From: Detecting sample swaps in diverse NGS data types using linkage disequilibrium

Fig. 2

a Overview of 8851 genotyped datasets from ENCODE, partitioned by cell type (top left), assay type (top right), and by target for ChIP-seq (bottom). Cell types that had less than 100 datasets derived from them were pooled—so all the datasets from them are grouped into those with less than 30 datasets or those with 30-100 datasets. All hg19 aligned reads from total RNA-, polyA RNA-, ChIP-, and DNase-seq experiments performed on samples belonging to donors with at least four datasets in total were included in the analysis. All ChIP-seq targets, including histone modifications (HM), transcription factors (TF), chromatin modifiers (CM), CTCF, and control experiments were included. b Distribution of LOD scores from ENCODE genotyping. Each dataset was compared to three representative datasets from its nominal donor. Any dataset scoring negatively against any of the three representatives was flagged for further review.
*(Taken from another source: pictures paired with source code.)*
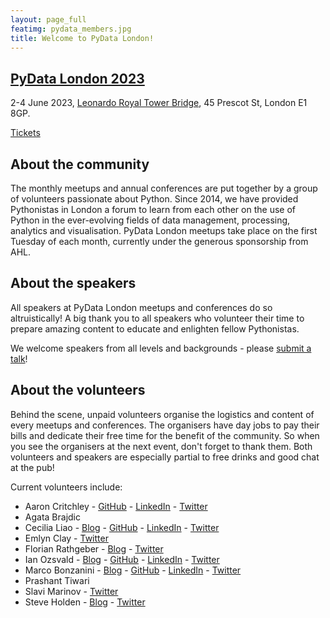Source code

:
 ```yaml
---
layout: page_full
featimg: pydata_members.jpg
title: Welcome to PyData London!
---
```


## [PyData London 2023](https://pydata.org/london2023/)

2-4 June 2023, [Leonardo Royal Tower Bridge](https://www.leonardo-hotels.com/london/leonardo-royal-hotel-london-tower-bridge), 45 Prescot St, London E1 8GP.

[Tickets](https://pydata.org/london2023/tickets/)

## About the community

The monthly meetups and annual conferences are put together by a group of volunteers passionate about Python. Since 2014, we have provided Pythonistas in London a forum to learn from each other on the use of Python in the ever-evolving fields of data management, processing, analytics and visualisation.
PyData London meetups take place on the first Tuesday of each month, currently under the generous sponsorship from AHL. 

## About the speakers
All speakers at PyData London meetups and conferences do so altruistically! A big thank you to all speakers who volunteer their time to prepare amazing content to educate and enlighten fellow Pythonistas.

We welcome speakers from all levels and backgrounds - please [submit a talk](/submit-a-talk)!

## About the volunteers
Behind the scene, unpaid volunteers organise the logistics and content of every meetups and conferences. The organisers have day jobs to pay their bills and dedicate their free time for the benefit of the community. So when you see the organisers at the next event, don't forget to thank them. Both volunteers and speakers are especially partial to free drinks and good chat at the pub!

Current volunteers include:
* Aaron Critchley - [GitHub](https://github.com/aaroncritchley) - [LinkedIn](https://www.linkedin.com/in/aaroncritchley/) - [Twitter](https://twitter.com/aaroncritchley) 
* Agata Brajdic 
* Cecilia Liao - [Blog](http://cecilialiao.com/) - [GitHub](https://github.com/cecilialiao) - [LinkedIn](https://www.linkedin.com/in/cecilialiao) - [Twitter](https://twitter.com/cecilialiao)
* Emlyn Clay - [Twitter](https://twitter.com/emlynclay)
* Florian Rathgeber - [Blog](https://kynan.github.io) - [Twitter](https://twitter.com/frathgeber)
* Ian Ozsvald - [Blog](http://ianozsvald.com/) - [GitHub](https://github.com/ianozsvald) - [LinkedIn](https://www.linkedin.com/in/ianozsvald) - [Twitter](https://twitter.com/ianozsvald) 
* Marco Bonzanini - [Blog](https://marcobonzanini.com/) - [GitHub](https://github.com/bonzanini) - [LinkedIn](https://www.linkedin.com/in/marcobonzanini) - [Twitter](https://twitter.com/marcobonzanini)
* Prashant Tiwari
* Slavi Marinov - [Twitter](https://twitter.com/slavitweets)
* Steve Holden - [Blog](http://holdenweb.blogspot.co.uk/) - [Twitter](https://twitter.com/holdenweb)
 
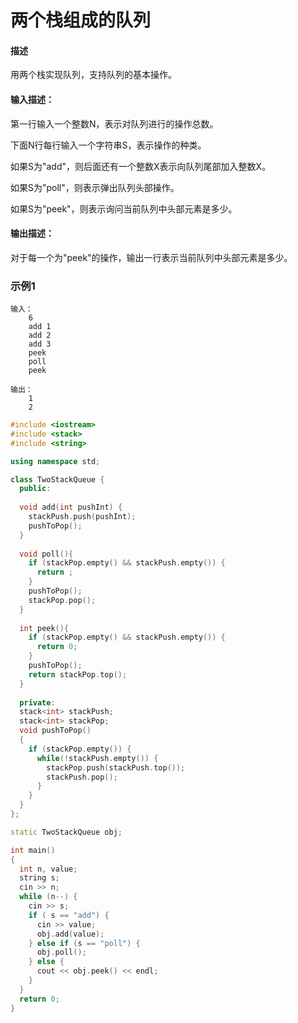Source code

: # 两个栈组成的队列

#### 描述

用两个栈实现队列，支持队列的基本操作。

#### 输入描述：

第一行输入一个整数N，表示对队列进行的操作总数。

下面N行每行输入一个字符串S，表示操作的种类。

如果S为"add"，则后面还有一个整数X表示向队列尾部加入整数X。

如果S为"poll"，则表示弹出队列头部操作。

如果S为"peek"，则表示询问当前队列中头部元素是多少。

#### 输出描述：

对于每一个为"peek"的操作，输出一行表示当前队列中头部元素是多少。

### 示例1

```
输入：
    6
    add 1
    add 2
    add 3
    peek
    poll
    peek
    
输出：
    1
    2
```



``` c++
#include <iostream>
#include <stack>
#include <string>

using namespace std;

class TwoStackQueue {
  public:
  
  void add(int pushInt) {
    stackPush.push(pushInt);
    pushToPop();
  }
  
  void poll(){
    if (stackPop.empty() && stackPush.empty()) {
      return ;
    }
    pushToPop();
    stackPop.pop();
  }
  
  int peek(){
    if (stackPop.empty() && stackPush.empty()) {
      return 0;
    }
    pushToPop();
    return stackPop.top();
  }
  
  private:
  stack<int> stackPush;
  stack<int> stackPop;
  void pushToPop()
  {
    if (stackPop.empty()) {
      while(!stackPush.empty()) {
        stackPop.push(stackPush.top());
        stackPush.pop();
      }
    }
  }
};

static TwoStackQueue obj;

int main()
{
  int n, value;
  string s;
  cin >> n;
  while (n--) {
    cin >> s;
    if ( s == "add") {
      cin >> value;
      obj.add(value);
    } else if (s == "poll") {
      obj.poll();
    } else {
      cout << obj.peek() << endl;
    }
  }
  return 0;
}
```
A comparison resulting in an LOD score between −5 and 5 was deemed inconclusive (insufficient evidence to indicate shared or distinct genetic origin). c Each flagged sample was compared to all other samples from its nominal donor, as well as the representatives for all other donors in our database to nominate true donor identity and identify genetically consistent sub-clusters. Comparisons of flagged samples between two HUVEC donors reveal five genetically distinct clusters.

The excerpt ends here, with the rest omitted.